Proponents of the test have glossed over the fact that a National Screening Committee pilot study predicts the new screening will detect 102 more babies with Down’s syndrome every year. Based on the current 90% of pregnancies that are aborted after the baby is found to have Down’s syndrome, this would mean an increase of 92 abortions for Down’s syndrome annually.

 

That reduction equates to an overall decline of Down’s syndrome live births by 13% and would lead to a corresponding reduction in the number of people with the condition in the UK. Such an outcome is likely to have a profoundly negative impact on the community of people with Down’s Syndrome.

 

The Don’t Screen Us Out campaign, a coalition of Down’s syndrome advocacy groups, are urging Matt Hancock to delay the implementation of the new test until there has been full consultation with the community of people with Down’s syndrome and medical reforms have been introduced which address the unresolved ethical issues of screening.

 

Lynn Murray, spokeswoman for the Don’t Screen Us Out campaign said:

“As a mother of an 18 year old daughter who has Down’s syndrome, it is deeply concerning to see that the number of abortions for Down’s syndrome has again increased by 50% over the last ten years.
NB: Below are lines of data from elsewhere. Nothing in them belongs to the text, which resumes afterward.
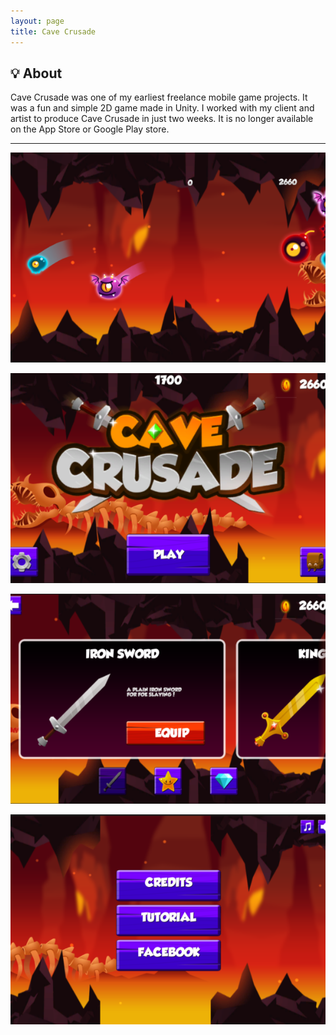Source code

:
 ```yaml
---
layout: page
title: Cave Crusade
---
```


## 💡 About

Cave Crusade was one of my earliest freelance mobile game projects. It was a fun and simple 2D game made in Unity. I worked with my client and artist to produce Cave Crusade in just two weeks. It is no longer available on the App Store or Google Play store.

---

[![CaveCrusade1](/assets/img/portfolio/CaveCrusade/1.png)](/assets/img/portfolio/CaveCrusade/1.png)

[![CaveCrusade2](/assets/img/portfolio/CaveCrusade/2.png)](/assets/img/portfolio/CaveCrusade/2.png)

[![CaveCrusade3](/assets/img/portfolio/CaveCrusade/3.png)](/assets/img/portfolio/CaveCrusade/3.png)

[![CaveCrusade4](/assets/img/portfolio/CaveCrusade/4.png)](/assets/img/portfolio/CaveCrusade/4.png)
Sadly this is the tip of the iceberg – if the Government follows through on proposals to make these tests available on the NHS, their own projections show that there will be a steep increase in the numbers of children with Down’s syndrome screened out by termination.

 

“We are also concerned about the impact that a change to abortion legislation in Northern Ireland would have on the population of people with Down’s syndrome in the region. As Lord Shinkwin said in Parliament earlier this year, Northern Ireland is currently the safest place in the UK to be diagnosed with Down’s syndrome before birth.

 

“In England and Wales 90% of babies diagnosed with Down’s syndrome are aborted. Northern Ireland currently has a very different approach when a baby is found to have Down’s syndrome. Disability-selective abortion for Down’s syndrome is illegal and there is a culture of accepting and supporting people with disabilities rather than eliminating them. This is reflected directly in recent official figures showing that almost 100% of babies found to have Down’s syndrome in Northern Ireland are born. This greatly contrasts with the 90% termination rate for Down’s syndrome from other parts of the UK.”